In Mexican parlance, those who controlled the PRI were “dinosaurs.”  Tied to this party, unluckily but inevitably, was the Taller de la Gráfica Popular (TGP), founded in 1937. The Taller de la Gráfica Popular was a sibling of the Mexican Muralists—themselves, like the PRI, offspring of the Mexican Revolution—but the TGP chose to work in a different medium, one that could be widely distributed by engravers and printmakers. Leopoldo Méndez, the TGP’s guiding light, kept the TGP going for the first twenty-five years. Alfredo Zalce and José Chávez Morado were its most renowned artists, along with David Alfaro Siqueiros, who was a muralist as well. The goal of the TGP was to make revolutionary art for the masses, to educate them, to be their political guide, to disseminate “ideological propaganda,” and to outmode bourgeois, individualist art. According to Humberto Musacchio, who recently published a useful, thorough, and beautiful volume on the TGP, “it voiced, in a Hegelian way, a perpetual movement toward the perfection of the State.”[1] Thus, it’s no great surprise that the TGP was associated—not entirely comfortably—with the Communist Party.

Figure 3. Alberto Beltrán, “The Strike of 50,000 Workers,” Mexico City, 1955, TGP. Linocut.

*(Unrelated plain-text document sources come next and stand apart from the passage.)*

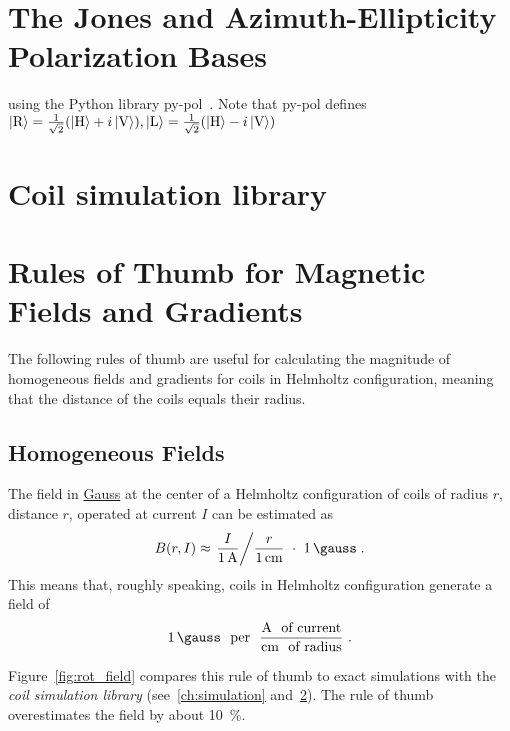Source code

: \renewcommand{\imagepath}{../90-appendix/img}

\appendix
\chapter{The Jones and Azimuth-Ellipticity Polarization Bases}\label{ch:pypol_trafos}

using the Python library py-pol~\cite{noauthor_python_nodate}. Note that py-pol defines $\Ket{\text{R}} = \frac{1}{\sqrt{2}}(\Ket{\text{H}}+i\Ket{\text{V}}), \Ket{\text{L}} = \frac{1}{\sqrt{2}}(\Ket{\text{H}}-i\Ket{\text{V}})$

\chapter{Coil simulation library}\label{ch:coil_simulation_library}


\chapter{Rules of Thumb for Magnetic Fields and Gradients}
The following rules of thumb are useful for calculating the magnitude of homogeneous fields and gradients for coils in Helmholtz configuration, meaning that the distance of the coils equals their radius.

\section*{Homogeneous Fields}
The field in \href{https://www.youtube.com/watch?v=_3_JVVs2Kls}{Gauss} at the center of a Helmholtz configuration of coils of radius $r$, distance $r$, operated at current $I$ can be estimated as
\begin{align}\label{eq:rot_field}
    B(r, I) \approx \left. \frac{I}{\SI{1}{\ampere}} \middle/ \frac{r}{\SI{1}{\centi\meter}} ~ \cdot ~\SI{1}{\gauss}\right. .
\end{align}
This means that, roughly speaking, coils in  Helmholtz configuration generate a field of
\begin{align}\nonumber
    \SI{1}{\gauss} ~~ \text{per} ~~ \frac{\si{\ampere} ~~ \text{of current}}{\si{\centi\meter} ~~ \text{of radius}}~.
\end{align}

Figure~\ref{fig:rot_field} compares this rule of thumb to exact simulations with the \textit{coil simulation library} (see~\ref{ch:simulation} and~\ref{ch:coil_simulation_library}). The rule of thumb overestimates the field by about \SI{10}{\percent}.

Politically the TGP felt much greater affinity with the Soviet Union than the United States, though their work was not appreciated in the U.S.S.R, where it was deemed too subjective, and was disliked for its expressionist tendencies; its “simplifications that derive from the Cubism,” especially in Alfredo Zalce’s work, reminded them of “madhouses or nightmares with grotesque figures.”[2] Conversely, the TGP did not appreciate Stalinist art. In an interview with Elena Poniatowska, Leopoldo Méndez said that what he really disliked (lo que sí estaba mal) in the 1939 New York Pavillion was the Soviet art. He found it stiff and academic; too much content, too little artistry. But the TGP wanted to appeal to the masses, to be utilitarian, to transmit a blunt political message. They did not want to produce “bourgeois art,” which they believed was nothing more than a commodity for those who could pay for it, which is to say “pointless trash, nonsense, art for the privileged minority” produced by ” the donkey artist that stains the canvas with its tail. Instead, they would produce art for all, arte popular. They believed realism was the best way to reach the people. They promoted national pride, agrarianism, the nationalization of oil, unionization, Jacobinism, anti-imperialism, and the struggle against the horrors of Fascism and Francoism.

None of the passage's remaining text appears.